A recent PhD graduate of Sciences Po, Sofia Wickberg was awarded the #StopCorruption association prize for her analysis of anti-corruption policies.
She has come back to talk to us about her thesis on the convergence and translation of corruption prevention policies, based on the example of parliamentary integrity in France, Sweden and the United Kingdom.
After completing a master’s degree in International Relations and European Politics at the Institute for Political Studies in Aix-en-Provence, I wanted to get some professional experience before starting a doctoral thesis. I worked for French diplomacy, the United Nations Office on Drugs and Crime and then for Transparency International, the main NGO dedicated to fighting corruption.
These professional experiences led me to my thesis subject. I wanted to understand the effects of transnational actors (international organisations, civil society organisations, networks of experts, etc.) on the choices made by governments in terms of preventing corruption.
I chose to analyse conflict of interest regulation in parliaments. Elected officials may find themselves in situations in which their private interests interfere with their duties as elected officials, and are likely to influence the carrying out of their mandates. This question of conflicts of interest is at the heart of the problem of political corruption in Europe, yet it remains largely misunderstood.
I was lucky enough to be able to join the Centre for European Studies and Comparative Politics, where I had the opportunity to meet scholars such as Pierre Lascoumes and Philippe Bezes, whose work on white-collar crime inspired me immensely. I also found my thesis supervisor there – Colin Hay, whose research on political disaffection in Europe and work on constructivist political analysis greatly shaped my work.
My thesis starts from the observation that corruption prevention policies have followed a process of ‘divergent convergence’ in Europe. I analysed the mechanisms, processes and configurations of actors that led France, Sweden and the United Kingdom to adopt similar regulatory instruments (public interest registers and codes of conduct) and to implement them in strikingly different ways, resulting in a divergence in practice. I show that the convergence of these anti-corruption policies is a result of the emulation of the instruments developed by ‘pioneers’ of conflict of interest regulation (United States, United Kingdom and Canada to a lesser extent), who sought to export their model and thus strongly contributed to the internationalisation of the fight against corruption. These instruments have inspired countries such as France and Sweden, but also international organisations and NGOs who have turned them into ‘best practices’. The convergence of these corruption prevention policies is indeed also a consequence of the emergence of a transnational anti-corruption community. This community includes international organisations (in particular the UN, the OECD and the Council of Europe) and civil society actors (Transparency International, experts and researchers) who have contributed to the legitimisation of these instruments by including them in international conventions and disseminating through the production of reports, toolboxes and benchmarks.
However, despite the similarity of these approaches, it appeared that they are implemented differently in different contexts. The notion of policy translation helps to explain these differences. They are the result of the reinterpretation of these instruments by national actors and intermediaries involved in the transfer and localisation of these instruments. In addition, the context of politicisation (existence or absence of political crisis or scandal) and institutional arrangements also shape the way in which interest registers and codes of conduct have been translated in the three countries studied.
The results of my research thus underline the need to consider the transnational dimension of public policy creation. It is impossible to understand the adoption of the regulatory instruments I studied without taking into account what happened beyond national borders. However, by referring to the notion of ‘translation’, I show the essential role of national actors who reinterpret and localise imported policies, adapting them to the context and to the political institutions.
As a first step, I will focus on disseminating the results of my thesis, both academically but more broadly among anti-corruption actors and the general public.

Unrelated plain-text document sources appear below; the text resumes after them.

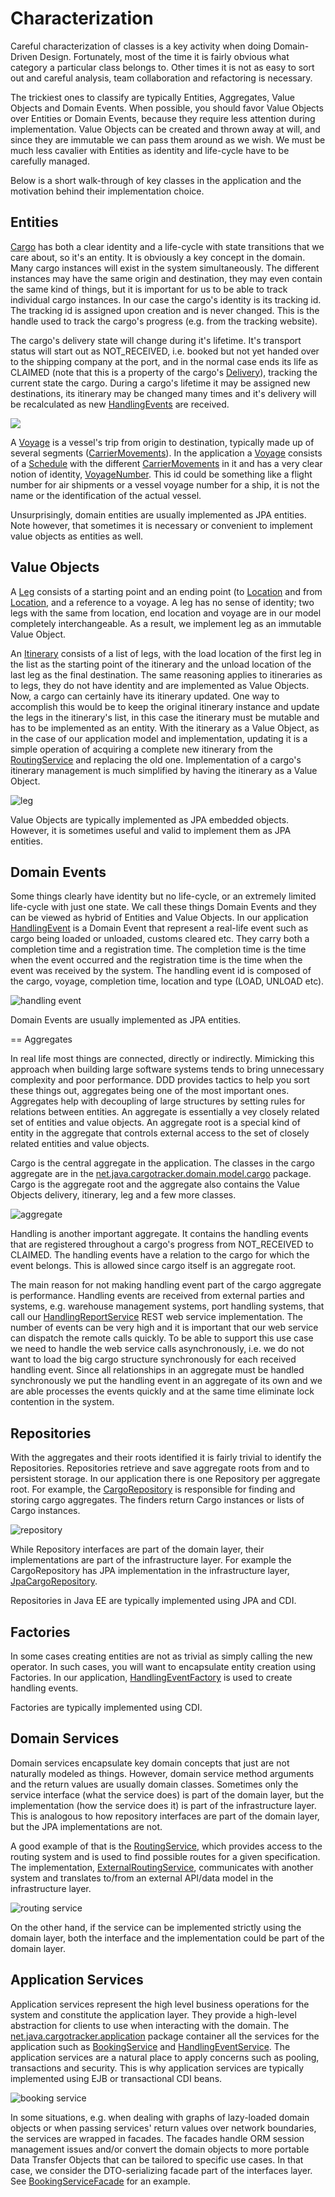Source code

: # Characterization

Careful characterization of classes is a key activity when doing Domain-Driven Design. Fortunately, most of the time it is fairly obvious what category a particular class belongs to. Other times it is not as easy to sort out and careful analysis, team collaboration and refactoring is necessary.

The trickiest ones to classify are typically Entities, Aggregates, Value Objects and Domain Events. When possible, you should favor Value Objects over Entities or Domain Events, because they require less attention during implementation. Value Objects can be created and thrown away at will, and since they are immutable we can pass them around as we wish. We must be much less cavalier with Entities as identity and life-cycle have to be carefully managed.

Below is a short walk-through of key classes in the application and the motivation behind their implementation choice.

## Entities

[Cargo](https://github.com/m-reza-rahman/cargo-tracker/blob/master/src/main/java/net/java/cargotracker/domain/model/cargo/Cargo.java) has both a clear identity and a life-cycle with state transitions that we care about, so it's an entity. It is obviously a key concept in the domain. Many cargo instances will exist in the system simultaneously. The different instances may have the same origin and destination, they may even contain the same kind of things, but it is important for us to be able to track individual cargo instances. In our case the cargo's identity is its tracking id. The tracking id is assigned upon creation and is never changed. This is the handle used to track the cargo's progress \(e.g. from the tracking website\).

The cargo's delivery state will change during it's lifetime. It's transport status will start out as NOT\_RECEIVED, i.e. booked but not yet handed over to the shipping company at the port, and in the normal case ends its life as CLAIMED \(note that this is a property of the cargo's [Delivery](https://github.com/m-reza-rahman/cargo-tracker/blob/master/src/main/java/net/java/cargotracker/domain/model/cargo/Delivery.java)\), tracking the current state the cargo. During a cargo's lifetime it may be assigned new destinations, its itinerary may be changed many times and it's delivery will be recalculated as new [HandlingEvents](https://github.com/m-reza-rahman/cargo-tracker/blob/master/src/main/java/net/java/cargotracker/domain/model/handling/HandlingEvent.java) are received.

![](.gitbook/assets/cargo.png)

A [Voyage](http://java.net/projects/cargotracker/sources/svn/content/src/main/java/net/java/cargotracker/domain/model/voyage/Voyage.java) is a vessel's trip from origin to destination, typically made up of several segments \([CarrierMovements](http://java.net/projects/cargotracker/sources/svn/content/src/main/java/net/java/cargotracker/domain/model/voyage/CarrierMovement.java)\). In the application a [Voyage](http://java.net/projects/cargotracker/sources/svn/content/src/main/java/net/java/cargotracker/domain/model/voyage/Voyage.java) consists of a [Schedule](http://java.net/projects/cargotracker/sources/svn/content/src/main/java/net/java/cargotracker/domain/model/voyage/Schedule.java) with the different [CarrierMovements](http://java.net/projects/cargotracker/sources/svn/content/src/main/java/net/java/cargotracker/domain/model/voyage/CarrierMovement.java) in it and has a very clear notion of identity, [VoyageNumber](http://java.net/projects/cargotracker/sources/svn/content/src/main/java/net/java/cargotracker/domain/model/voyage/VoyageNumber.java). This id could be something like a flight number for air shipments or a vessel voyage number for a ship, it is not the name or the identification of the actual vessel.

Unsurprisingly, domain entities are usually implemented as JPA entities. Note however, that sometimes it is necessary or convenient to implement value objects as entities as well.

## Value Objects

A [Leg](http://java.net/projects/cargotracker/sources/svn/content/src/main/java/net/java/cargotracker/domain/model/cargo/Leg.java) consists of a starting point and an ending point \(to [Location](http://java.net/projects/cargotracker/sources/svn/content/src/main/java/net/java/cargotracker/domain/model/location/Location.java) and from [Location](http://java.net/projects/cargotracker/sources/svn/content/src/main/java/net/java/cargotracker/domain/model/location/Location.java), and a reference to a voyage. A leg has no sense of identity; two legs with the same from location, end location and voyage are in our model completely interchangeable. As a result, we implement leg as an immutable Value Object.

An [Itinerary](http://java.net/projects/cargotracker/sources/svn/content/src/main/java/net/java/cargotracker/domain/model/cargo/Itinerary.java) consists of a list of legs, with the load location of the first leg in the list as the starting point of the itinerary and the unload location of the last leg as the final destination. The same reasoning applies to itineraries as to legs, they do not have identity and are implemented as Value Objects. Now, a cargo can certainly have its itinerary updated. One way to accomplish this would be to keep the original itinerary instance and update the legs in the itinerary's list, in this case the itinerary must be mutable and has to be implemented as an entity. With the itinerary as a Value Object, as in the case of our application model and implementation, updating it is a simple operation of acquiring a complete new itinerary from the [RoutingService](http://java.net/projects/cargotracker/sources/svn/content/src/main/java/net/java/cargotracker/domain/service/RoutingService.java) and replacing the old one. Implementation of a cargo's itinerary management is much simplified by having the itinerary as a Value Object.

![leg](.gitbook/assets/leg.png)

Value Objects are typically implemented as JPA embedded objects. However, it is sometimes useful and valid to implement them as JPA entities.

## Domain Events

Some things clearly have identity but no life-cycle, or an extremely limited life-cycle with just one state. We call these things Domain Events and they can be viewed as hybrid of Entities and Value Objects. In our application [HandlingEvent](http://java.net/projects/cargotracker/sources/svn/content/src/main/java/net/java/cargotracker/domain/model/handling/HandlingEvent.java) is a Domain Event that represent a real-life event such as cargo being loaded or unloaded, customs cleared etc. They carry both a completion time and a registration time. The completion time is the time when the event occurred and the registration time is the time when the event was received by the system. The handling event id is composed of the cargo, voyage, completion time, location and type \(LOAD, UNLOAD etc\).

![handling event](.gitbook/assets/handling_event.png)

Domain Events are usually implemented as JPA entities.

== Aggregates

In real life most things are connected, directly or indirectly. Mimicking this approach when building large software systems tends to bring unnecessary complexity and poor performance. DDD provides tactics to help you sort these things out, aggregates being one of the most important ones. Aggregates help with decoupling of large structures by setting rules for relations between entities. An aggregate is essentially a vey closely related set of entities and value objects. An aggregate root is a special kind of entity in the aggregate that controls external access to the set of closely related entities and value objects.

Cargo is the central aggregate in the application. The classes in the cargo aggregate are in the [net.java.cargotracker.domain.model.cargo](http://java.net/projects/cargotracker/sources/svn/show/src/main/java/net/java/cargotracker/domain/model/cargo) package. Cargo is the aggregate root and the aggregate also contains the Value Objects delivery, itinerary, leg and a few more classes.

![aggregate](.gitbook/assets/aggregate.png)

Handling is another important aggregate. It contains the handling events that are registered throughout a cargo's progress from NOT\_RECEIVED to CLAIMED. The handling events have a relation to the cargo for which the event belongs. This is allowed since cargo itself is an aggregate root.

The main reason for not making handling event part of the cargo aggregate is performance. Handling events are received from external parties and systems, e.g. warehouse management systems, port handling systems, that call our [HandlingReportService](http://java.net/projects/cargotracker/sources/svn/content/src/main/java/net/java/cargotracker/interfaces/handling/rest/HandlingReportService.java) REST web service implementation. The number of events can be very high and it is important that our web service can dispatch the remote calls quickly. To be able to support this use case we need to handle the web service calls asynchronously, i.e. we do not want to load the big cargo structure synchronously for each received handling event. Since all relationships in an aggregate must be handled synchronously we put the handling event in an aggregate of its own and we are able processes the events quickly and at the same time eliminate lock contention in the system.

## Repositories

With the aggregates and their roots identified it is fairly trivial to identify the Repositories. Repositories retrieve and save aggregate roots from and to persistent storage. In our application there is one Repository per aggregate root. For example, the [CargoRepository](http://java.net/projects/cargotracker/sources/svn/content/src/main/java/net/java/cargotracker/domain/model/cargo/CargoRepository.java) is responsible for finding and storing cargo aggregates. The finders return Cargo instances or lists of Cargo instances.

![repository](.gitbook/assets/cargo_repository.png)

While Repository interfaces are part of the domain layer, their implementations are part of the infrastructure layer. For example the CargoRepository has JPA implementation in the infrastructure layer, [JpaCargoRepository](http://java.net/projects/cargotracker/sources/svn/content/src/main/java/net/java/cargotracker/infrastructure/persistence/jpa/JpaCargoRepository.java).

Repositories in Java EE are typically implemented using JPA and CDI.

## Factories

In some cases creating entities are not as trivial as simply calling the new operator. In such cases, you will want to encapsulate entity creation using Factories. In our application, [HandlingEventFactory](http://java.net/projects/cargotracker/sources/svn/content/src/main/java/net/java/cargotracker/domain/model/handling/HandlingEventFactory.java) is used to create handling events.

Factories are typically implemented using CDI.

## Domain Services

Domain services encapsulate key domain concepts that just are not naturally modeled as things. However, domain service method arguments and the return values are usually domain classes. Sometimes only the service interface \(what the service does\) is part of the domain layer, but the implementation \(how the service does it\) is part of the infrastructure layer. This is analogous to how repository interfaces are part of the domain layer, but the JPA implementations are not.

A good example of that is the [RoutingService](http://java.net/projects/cargotracker/sources/svn/content/src/main/java/net/java/cargotracker/domain/service/RoutingService.java), which provides access to the routing system and is used to find possible routes for a given specification. The implementation, [ExternalRoutingService](http://java.net/projects/cargotracker/sources/svn/content/src/main/java/net/java/cargotracker/infrastructure/routing/ExternalRoutingService.java), communicates with another system and translates to/from an external API/data model in the infrastructure layer.

![routing service](.gitbook/assets/routing_service.png)

On the other hand, if the service can be implemented strictly using the domain layer, both the interface and the implementation could be part of the domain layer.

## Application Services

Application services represent the high level business operations for the system and constitute the application layer. They provide a high-level abstraction for clients to use when interacting with the domain. The [net.java.cargotracker.application](http://java.net/projects/cargotracker/sources/svn/show/src/main/java/net/java/cargotracker/application) package container all the services for the application such as [BookingService](http://java.net/projects/cargotracker/sources/svn/content/src/main/java/net/java/cargotracker/application/BookingService.java) and [HandlingEventService](http://java.net/projects/cargotracker/sources/svn/content/src/main/java/net/java/cargotracker/application/HandlingEventService.java). The application services are a natural place to apply concerns such as pooling, transactions and security. This is why application services are typically implemented using EJB or transactional CDI beans.

![booking service](.gitbook/assets/booking_service.png)

In some situations, e.g. when dealing with graphs of lazy-loaded domain objects or when passing services' return values over network boundaries, the services are wrapped in facades. The facades handle ORM session management issues and/or convert the domain objects to more portable Data Transfer Objects that can be tailored to specific use cases. In that case, we consider the DTO-serializing facade part of the interfaces layer. See [BookingServiceFacade](http://java.net/projects/cargotracker/sources/svn/content/src/main/java/net/java/cargotracker/interfaces/booking/facade/BookingServiceFacade.java) for an example.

I would like to add to the debate on anti-corruption policies by emphasising the political dimension of their formulation. I also want to contribute to the reflection on research methods by showing the value of the following objects, such as public policy instruments, for example, for understanding processes of transnational circulation. It is also important for me to present the benefits and the necessary reflexivity of having been an embedded researcher during my thesis, with one foot in the academic world and the other in the world I studied.
In addition, I am working on a new research project which is concerned with the construction of the fight against corruption in the European Union. I would like to study the difficulties of EU institutions in developing a comprehensive anti-corruption policy and how member-states demand or resist integration in this area, to better understand the fragmentation of anti-corruption efforts at the EU level. One interesting avenue of this concerns the process of constructing corruption as a European problem, i.e. one requiring supranational action, via the analysis of the diversity – and even competition – between approaches at the level of European institutions and between member states.

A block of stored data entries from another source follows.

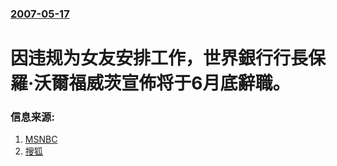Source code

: ### [2007-05-17](/news/2007/05/17/index.md)

##### 
# 因违规为女友安排工作，世界銀行行長保羅·沃爾福威茨宣佈将于6月底辭職。




### 信息来源:

1. [MSNBC](http://www.msnbc.msn.com/id/18665386/)
2. [搜狐](http://news.sohu.com/20070518/n250086368.shtml)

Sofia Wickberg is currently an Assistant Professor in Public Policy and Governance at the University of Amsterdam. She is also affiliated with Sciences Po’s Laboratory for Interdisciplinary Evaluation of Public Policies (LIEPP) and co-founded the interdisciplinary network of young researchers on corruption ICRNetwork.
Interview by Myriam Sefraoui, head of scientific mediation at the Centre for European Studies and Comparative Politics (CEE) and Hélène Naudet, head of communication at the Vice-Presidence for Research.